Personal information
- Full name: Trevor Richardson Glover
- Born: 26 November 1951 (age 74) Lancaster, Lancashire, England
- Batting: Right-handed
- Bowling: Right-arm off break

Domestic team information
- 1973–1975: Oxford University

Career statistics
| Competition | First-class | List A |
| Matches | 22 | 6 |
| Runs scored | 769 | 47 |
| Batting average | 18.75 | 7.83 |
| 100s/50s | 2/1 | –/– |
| Top score | 117 | 28 |
| Balls bowled | 12 | 0 |
| Wickets | 0 | – |
| Bowling average | – | – |
| 5 wickets in innings | – | – |
| 10 wickets in match | – | – |
| Best bowling | – | – |
| Catches/stumpings | 14/– | –/– |
- Source: Cricinfo, 29 August 2019

= Trevor Glover =

English cricketer and rugby union player

Trevor Richardson Glover (born 26 November 1951) is an English former cricketer and rugby union player.

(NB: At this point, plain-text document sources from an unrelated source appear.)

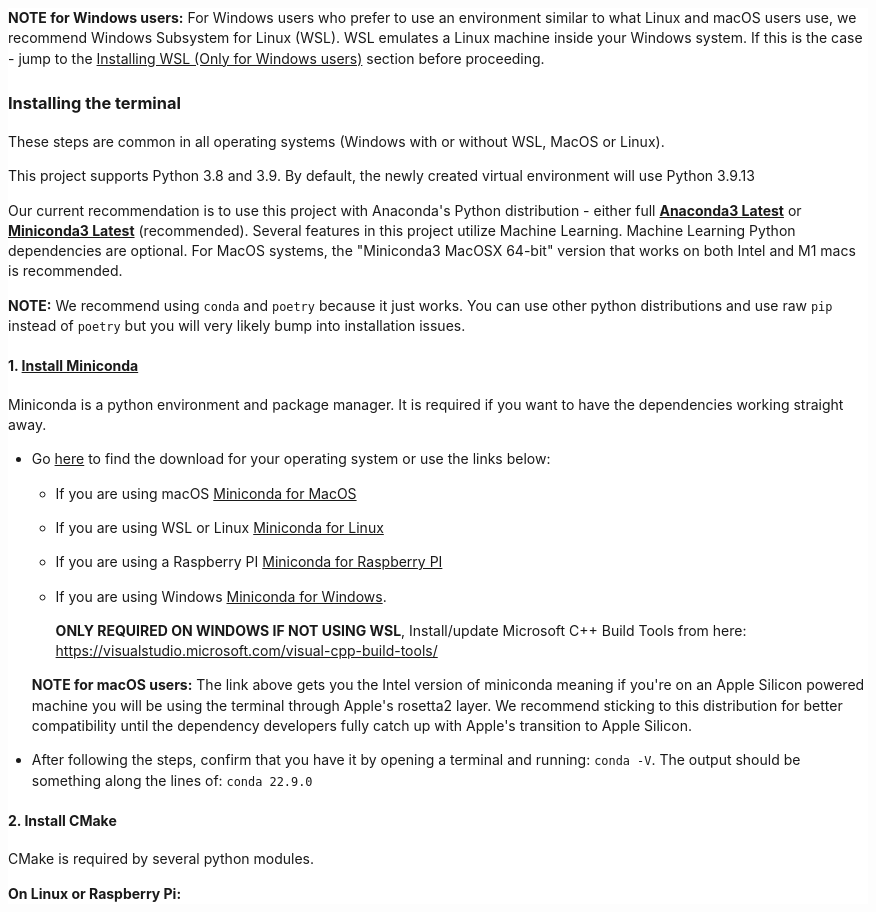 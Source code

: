 **NOTE for Windows users:** For Windows users who prefer to use an environment similar to what Linux and macOS users use, we recommend Windows Subsystem for Linux (WSL). WSL emulates a Linux machine inside your Windows system. If this is the case - jump to the <a href="#installing-wsl-only-for-windows-users">Installing WSL (Only for Windows users)</a> section before proceeding.

### Installing the terminal

These steps are common in all operating systems (Windows with or without WSL, MacOS or Linux).

This project supports Python 3.8 and 3.9. By default, the newly created virtual environment will use Python 3.9.13

Our current recommendation is to use this project with Anaconda's Python distribution - either full [**Anaconda3 Latest**](https://www.anaconda.com/products/distribution) or [**Miniconda3 Latest**](https://docs.conda.io/en/latest/miniconda.html) (recommended). Several features in this project utilize Machine Learning. Machine Learning Python dependencies are optional. For MacOS systems, the "Miniconda3 MacOSX 64-bit" version that works on both Intel and M1 macs is recommended.

**NOTE:** We recommend using `conda` and `poetry` because it just works. You can use other python
distributions and use raw `pip` instead of `poetry` but you will very likely bump into installation
issues.

#### 1. [Install Miniconda](https://docs.conda.io/en/latest/miniconda.html)

Miniconda is a python environment and package manager. It is required if you want to
have the dependencies working straight away.

- Go [here](https://docs.conda.io/en/latest/miniconda.html#latest-miniconda-installer-links) to find the download for your operating system or use the links below:
  - If you are using macOS [Miniconda for MacOS](https://repo.anaconda.com/miniconda/Miniconda3-latest-MacOSX-x86_64.sh)
  - If you are using WSL or Linux [Miniconda for Linux](https://repo.anaconda.com/miniconda/Miniconda3-latest-Linux-x86_64.sh)
  - If you are using a Raspberry PI [Miniconda for Raspberry PI](https://repo.anaconda.com/miniconda/Miniconda3-latest-Linux-aarch64.sh)
  - If you are using Windows [Miniconda for Windows](https://repo.anaconda.com/miniconda/Miniconda3-latest-Windows-x86_64.exe).

      **ONLY REQUIRED ON WINDOWS IF NOT USING WSL**, Install/update Microsoft C++ Build Tools from here: <https://visualstudio.microsoft.com/visual-cpp-build-tools/>

   **NOTE for macOS users:** The link above gets you the Intel version of miniconda meaning if you're on an Apple Silicon powered machine you will be using the terminal through Apple's rosetta2 layer. We recommend sticking to this distribution for better compatibility until the dependency developers fully catch up with Apple's transition to Apple Silicon.

- After following the steps, confirm that you have it by opening a terminal and running: `conda -V`. The output should be something along the lines of: `conda 22.9.0`

#### 2. Install CMake

CMake is required by several python modules.

**On Linux or Raspberry Pi:**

Glover was born at Lancaster and was educated at the Lancaster Royal Grammar School. From there he went up to Lincoln College, Oxford. While studying at Oxford, he made his debut in first-class cricket for Oxford University against Surrey at Oxford in 1973. He played first-class cricket for Oxford until 1975, making 22 appearances. He scored 769 runs at an average of 18.75. He made two centuries, with a high score of 117 against Worcestershire in 1975, the same season he captained Oxford. In addition to playing first-class cricket, Glover also appeared in List A one-day cricket, making two appearances for Oxford University in the 1973 Benson & Hedges Cup, before making four further appearances for the Combined Universities cricket team in the 1975 Benson & Hedges Cup. He gained blues in both cricket and rugby union while at Oxford, where he appeared for Oxford University RFC, before later playing for Bedford Blues.